The Second Circuit has held that FDIC Corporate and FDIC Receiver are two "discrete legal entities," and, as such, "Corporate FDIC is not liable for wrong-doings by Receiver FDIC." FDIC v. Bernstein, 944 F.2d 101, 106 (2d Cir.1991) (quoting FDIC v. Roldan Fonseca, 795 F.2d 1102, 1109 (1st Cir.1986)); see also Dababneh v. FDIC, 971 F.2d 428, 432 (10th Cir.1992). The facts of Bernstein, however, demonstrate why the rule of that case does not support FDIC Corporate's motion to strike affirmative defenses four through six, all of which pertain to actions or omissions by FDIC Receiver.

Bernstein involved a complicated set of transactions, but for present purposes only certain facts are salient. FDIC, acting as receiver for Guardian Bank, sued Bernstein seeking to collect on a $175 million personal guaranty he had provided for a loan Guardian Bank provided to Guardian Diversified Services, Inc. ("GDSI"). See Bernstein, 944 F.2d at 102. (GDSI's inability to repay this loan had led to the failure of Guardian.) GDSI could not repay the loan because its subsidiary's participation in a mortgage-backed securities program had been terminated. See id. at 103. Bernstein alleged that, because this termination was wrongful and had been instigated by FDIC Corporate, he could not be held liable on the guaranty. See id. at 105. This is the contention that the Circuit concluded was unsustainable as a matter of law: It involved the conduct of an entity not party to the action. See id. at 106.
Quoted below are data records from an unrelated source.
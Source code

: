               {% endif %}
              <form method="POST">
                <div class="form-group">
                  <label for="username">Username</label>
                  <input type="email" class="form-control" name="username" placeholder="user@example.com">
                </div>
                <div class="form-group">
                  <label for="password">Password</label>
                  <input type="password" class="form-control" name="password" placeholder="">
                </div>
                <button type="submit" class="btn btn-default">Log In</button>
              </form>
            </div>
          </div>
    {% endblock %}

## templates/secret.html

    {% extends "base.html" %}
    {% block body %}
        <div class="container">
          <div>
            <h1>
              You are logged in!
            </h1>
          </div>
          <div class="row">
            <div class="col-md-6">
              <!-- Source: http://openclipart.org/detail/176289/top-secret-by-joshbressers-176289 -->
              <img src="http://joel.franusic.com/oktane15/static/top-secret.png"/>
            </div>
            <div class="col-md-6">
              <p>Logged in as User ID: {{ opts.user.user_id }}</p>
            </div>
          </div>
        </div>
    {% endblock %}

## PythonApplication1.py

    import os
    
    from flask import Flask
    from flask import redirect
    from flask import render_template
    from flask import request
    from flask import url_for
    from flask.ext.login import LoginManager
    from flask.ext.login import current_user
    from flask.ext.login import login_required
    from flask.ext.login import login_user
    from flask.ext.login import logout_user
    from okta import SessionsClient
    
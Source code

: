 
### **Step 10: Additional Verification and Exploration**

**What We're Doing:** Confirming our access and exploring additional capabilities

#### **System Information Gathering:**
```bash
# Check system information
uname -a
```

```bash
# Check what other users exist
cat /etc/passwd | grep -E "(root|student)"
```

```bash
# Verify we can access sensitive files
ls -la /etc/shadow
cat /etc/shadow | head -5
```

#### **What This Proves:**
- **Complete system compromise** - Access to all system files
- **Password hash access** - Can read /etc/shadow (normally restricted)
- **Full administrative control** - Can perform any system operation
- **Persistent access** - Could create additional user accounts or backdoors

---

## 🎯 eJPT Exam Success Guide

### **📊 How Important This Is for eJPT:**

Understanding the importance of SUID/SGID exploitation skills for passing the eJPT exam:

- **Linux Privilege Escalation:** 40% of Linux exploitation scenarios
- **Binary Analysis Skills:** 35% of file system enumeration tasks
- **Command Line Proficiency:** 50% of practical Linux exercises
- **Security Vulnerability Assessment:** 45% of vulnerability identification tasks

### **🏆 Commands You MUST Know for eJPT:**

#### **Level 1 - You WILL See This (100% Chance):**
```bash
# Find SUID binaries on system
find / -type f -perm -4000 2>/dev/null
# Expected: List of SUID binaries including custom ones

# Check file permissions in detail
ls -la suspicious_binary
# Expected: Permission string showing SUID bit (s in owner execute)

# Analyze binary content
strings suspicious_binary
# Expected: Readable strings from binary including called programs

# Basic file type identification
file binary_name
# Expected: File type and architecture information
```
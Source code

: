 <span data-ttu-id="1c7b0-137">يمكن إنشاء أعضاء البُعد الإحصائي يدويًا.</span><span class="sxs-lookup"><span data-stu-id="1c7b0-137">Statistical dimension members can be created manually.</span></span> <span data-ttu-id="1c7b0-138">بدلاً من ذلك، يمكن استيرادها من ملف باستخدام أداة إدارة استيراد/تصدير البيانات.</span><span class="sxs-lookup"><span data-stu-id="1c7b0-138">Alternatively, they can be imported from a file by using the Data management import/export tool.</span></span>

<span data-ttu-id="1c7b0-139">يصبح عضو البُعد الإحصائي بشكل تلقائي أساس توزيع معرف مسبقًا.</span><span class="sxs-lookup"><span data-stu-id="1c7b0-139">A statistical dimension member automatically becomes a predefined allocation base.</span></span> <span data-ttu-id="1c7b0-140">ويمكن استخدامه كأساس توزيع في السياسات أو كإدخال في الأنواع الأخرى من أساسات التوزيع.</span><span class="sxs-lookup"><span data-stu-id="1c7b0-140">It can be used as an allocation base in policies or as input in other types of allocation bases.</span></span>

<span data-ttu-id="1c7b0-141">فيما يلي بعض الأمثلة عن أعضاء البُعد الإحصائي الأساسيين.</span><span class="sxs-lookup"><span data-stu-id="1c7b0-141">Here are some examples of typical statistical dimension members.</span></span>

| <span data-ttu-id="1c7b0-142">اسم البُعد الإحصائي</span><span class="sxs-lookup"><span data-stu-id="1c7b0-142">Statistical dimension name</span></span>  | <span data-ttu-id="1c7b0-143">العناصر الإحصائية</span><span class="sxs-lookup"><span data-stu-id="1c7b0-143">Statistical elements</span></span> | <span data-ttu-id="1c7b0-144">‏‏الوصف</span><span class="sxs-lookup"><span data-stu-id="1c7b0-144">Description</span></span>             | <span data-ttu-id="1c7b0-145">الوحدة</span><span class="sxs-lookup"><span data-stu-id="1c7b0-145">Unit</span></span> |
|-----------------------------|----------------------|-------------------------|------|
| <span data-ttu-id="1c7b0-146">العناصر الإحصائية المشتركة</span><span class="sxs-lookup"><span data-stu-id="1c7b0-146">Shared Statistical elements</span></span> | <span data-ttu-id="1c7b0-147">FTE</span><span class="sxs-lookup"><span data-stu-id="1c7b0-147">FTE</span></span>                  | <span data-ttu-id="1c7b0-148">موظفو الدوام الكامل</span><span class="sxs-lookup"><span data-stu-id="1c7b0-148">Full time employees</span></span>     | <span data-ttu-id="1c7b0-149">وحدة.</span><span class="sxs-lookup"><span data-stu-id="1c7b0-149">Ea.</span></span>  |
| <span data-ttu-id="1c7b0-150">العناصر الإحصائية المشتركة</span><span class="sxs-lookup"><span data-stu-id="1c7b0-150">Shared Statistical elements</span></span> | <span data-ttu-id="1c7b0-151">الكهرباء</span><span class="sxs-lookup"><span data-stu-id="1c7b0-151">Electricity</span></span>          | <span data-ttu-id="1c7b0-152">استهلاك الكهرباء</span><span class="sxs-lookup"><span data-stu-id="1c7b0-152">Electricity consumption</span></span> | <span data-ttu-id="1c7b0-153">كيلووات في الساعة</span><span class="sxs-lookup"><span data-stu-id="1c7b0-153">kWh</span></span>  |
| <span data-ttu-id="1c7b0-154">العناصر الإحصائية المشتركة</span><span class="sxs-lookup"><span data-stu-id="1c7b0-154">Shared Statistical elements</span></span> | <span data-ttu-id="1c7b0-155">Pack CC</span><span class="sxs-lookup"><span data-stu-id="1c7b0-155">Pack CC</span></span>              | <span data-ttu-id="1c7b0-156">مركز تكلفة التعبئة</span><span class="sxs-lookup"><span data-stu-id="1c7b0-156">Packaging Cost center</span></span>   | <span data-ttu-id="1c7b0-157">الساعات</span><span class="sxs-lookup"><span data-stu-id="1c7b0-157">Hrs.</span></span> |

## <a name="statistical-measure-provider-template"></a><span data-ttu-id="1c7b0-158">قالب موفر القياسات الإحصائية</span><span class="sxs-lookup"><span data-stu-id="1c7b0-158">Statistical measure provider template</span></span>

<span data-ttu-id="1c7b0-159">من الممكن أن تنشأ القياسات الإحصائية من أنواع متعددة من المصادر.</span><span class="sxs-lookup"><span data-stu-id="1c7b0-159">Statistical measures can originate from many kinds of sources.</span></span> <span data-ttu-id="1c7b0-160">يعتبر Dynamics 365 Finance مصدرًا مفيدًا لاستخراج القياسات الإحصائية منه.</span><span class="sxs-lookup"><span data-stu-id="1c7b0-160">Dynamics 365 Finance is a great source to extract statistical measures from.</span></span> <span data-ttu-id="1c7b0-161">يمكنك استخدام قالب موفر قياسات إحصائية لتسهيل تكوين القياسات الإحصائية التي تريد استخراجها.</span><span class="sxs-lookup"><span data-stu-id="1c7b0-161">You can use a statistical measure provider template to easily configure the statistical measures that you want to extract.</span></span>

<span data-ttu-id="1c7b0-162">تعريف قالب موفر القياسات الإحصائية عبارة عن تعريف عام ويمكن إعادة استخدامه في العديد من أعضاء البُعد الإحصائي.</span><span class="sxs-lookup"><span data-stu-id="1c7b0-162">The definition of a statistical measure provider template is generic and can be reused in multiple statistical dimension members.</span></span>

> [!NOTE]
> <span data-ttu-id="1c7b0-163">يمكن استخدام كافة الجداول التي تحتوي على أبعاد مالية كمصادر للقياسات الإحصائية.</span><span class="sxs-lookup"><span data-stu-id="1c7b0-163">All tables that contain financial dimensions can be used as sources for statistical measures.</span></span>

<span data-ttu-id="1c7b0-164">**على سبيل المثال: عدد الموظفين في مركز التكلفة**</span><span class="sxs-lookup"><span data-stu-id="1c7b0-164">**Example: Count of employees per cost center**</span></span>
The defendants' allegations in affirmative defenses four through six are quite different. They involve the conduct of FDIC Receiver, as receiver. True, FDIC Corporate is the plaintiff in this case, but that is so only because FDIC Receiver assigned this cause of action to FDIC Corporate. (FDIC Memorandum of Law at 9 n. 3.) It is horn book law that the assignee of a cause of action takes it subject to any defenses that could have been raised against the assignor. See 6A N.Y.Jur.2d Assignments § 66 (1997). Therefore, the fact that FDIC Receiver and FDIC Corporate are two separate entities cannot prevent the defendants from raising these defenses. If it could, these entities could extinguish otherwise valid defenses simply by shifting causes of action back and forth.3

The FDIC's Bernstein argument does, however, serve to defeat the third affirmative defense, which apparently seeks to shift the blame for defendants' conduct to the actions of (non-FDIC) regulatory agencies taken before CFS's failure. This is analogous to the defense raised by the defendant in Bernstein, and it is foreclosed by the rule of that case. See Bernstein, 944 F.2d at 106; see also RTC v. Sands, 863 F.Supp. 365, 372-73 (N.D.Tex. 1994) ("[P]re-conservatorship conduct of federal banking regulators cannot be attacked by directors."); FDIC v. Cheng, 832 F.Supp. 181, 187-88 (N.D.Tex.1993). Accordingly, the third affirmative defense is struck. The fourth...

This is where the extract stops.